The paper doesn't show topology, UVs or the output texture, so we're left to assume the models look something like what you'd find when using photogrammetry: triangulated blobs with highly segmented UV islands and very large textures. Fine for background elements in a 3D render, but unsuitable for use in a game engine or real-time pipeline.
In my job I've sometimes been given 3D scans and asked to include them in a game.
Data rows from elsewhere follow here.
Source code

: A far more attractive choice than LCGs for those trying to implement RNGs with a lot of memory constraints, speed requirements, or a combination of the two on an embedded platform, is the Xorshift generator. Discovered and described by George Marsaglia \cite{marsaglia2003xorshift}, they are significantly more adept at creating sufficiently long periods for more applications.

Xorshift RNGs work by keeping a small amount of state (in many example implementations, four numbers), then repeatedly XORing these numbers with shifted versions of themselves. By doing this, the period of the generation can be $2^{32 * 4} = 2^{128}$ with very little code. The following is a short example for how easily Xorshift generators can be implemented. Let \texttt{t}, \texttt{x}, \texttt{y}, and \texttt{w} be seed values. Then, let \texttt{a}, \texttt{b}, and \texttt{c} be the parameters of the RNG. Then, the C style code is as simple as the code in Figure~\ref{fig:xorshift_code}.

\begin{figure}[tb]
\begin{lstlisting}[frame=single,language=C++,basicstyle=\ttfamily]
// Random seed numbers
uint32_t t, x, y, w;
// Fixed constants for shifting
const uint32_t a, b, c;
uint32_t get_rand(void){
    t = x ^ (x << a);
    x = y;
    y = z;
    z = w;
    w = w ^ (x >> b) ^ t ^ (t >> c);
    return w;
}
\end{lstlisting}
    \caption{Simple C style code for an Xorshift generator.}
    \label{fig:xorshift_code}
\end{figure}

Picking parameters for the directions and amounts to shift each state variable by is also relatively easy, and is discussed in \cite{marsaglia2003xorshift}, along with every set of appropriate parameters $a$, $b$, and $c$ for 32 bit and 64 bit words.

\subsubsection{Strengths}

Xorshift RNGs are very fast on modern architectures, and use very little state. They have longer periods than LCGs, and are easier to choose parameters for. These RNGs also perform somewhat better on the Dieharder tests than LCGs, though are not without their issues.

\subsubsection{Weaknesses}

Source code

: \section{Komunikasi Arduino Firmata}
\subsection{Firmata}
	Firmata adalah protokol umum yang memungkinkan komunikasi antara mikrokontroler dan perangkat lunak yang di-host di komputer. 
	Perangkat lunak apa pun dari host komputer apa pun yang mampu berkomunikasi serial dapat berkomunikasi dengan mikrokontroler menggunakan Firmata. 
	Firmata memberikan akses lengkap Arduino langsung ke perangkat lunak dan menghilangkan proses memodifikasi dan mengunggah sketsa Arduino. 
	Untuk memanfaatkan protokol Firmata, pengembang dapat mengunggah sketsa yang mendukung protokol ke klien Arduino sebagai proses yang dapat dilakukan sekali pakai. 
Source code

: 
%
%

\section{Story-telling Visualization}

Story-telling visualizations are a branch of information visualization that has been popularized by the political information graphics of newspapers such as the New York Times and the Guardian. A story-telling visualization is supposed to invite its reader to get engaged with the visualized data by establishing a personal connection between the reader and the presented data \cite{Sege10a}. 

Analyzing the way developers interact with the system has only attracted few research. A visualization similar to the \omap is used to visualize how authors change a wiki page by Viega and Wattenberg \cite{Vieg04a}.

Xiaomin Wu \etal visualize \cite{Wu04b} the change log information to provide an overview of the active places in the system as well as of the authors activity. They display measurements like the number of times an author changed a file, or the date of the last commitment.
They require extensive cleanup to become usable, if you care about visual quality and performance at all.
That being said, I wonder if the use of signed distance fields (SDFs) results in bad topology.
I saw a paper earlier this week that was recently released that seems to build "game-ready" topology --- stuff that might actually be riggable for animation. https://github.com/buaacyw/MeshAnything
A low poly model with good topology can be very easily subdivided and details extruded for higher definition ala Ian Hubert's famous vending machine tutorial: https://www.youtube.com/watch?v=v_ikG-u_6r0
And of course I'm sure those folks in Shanghai making the Mesh Anything paper did not have access to the datasets or compute power the Meta team had.
I'll use it to upscale 8x all meshes and textures in the original Mafia and Unreal Tournament, write a good bye letter to my family and disappear.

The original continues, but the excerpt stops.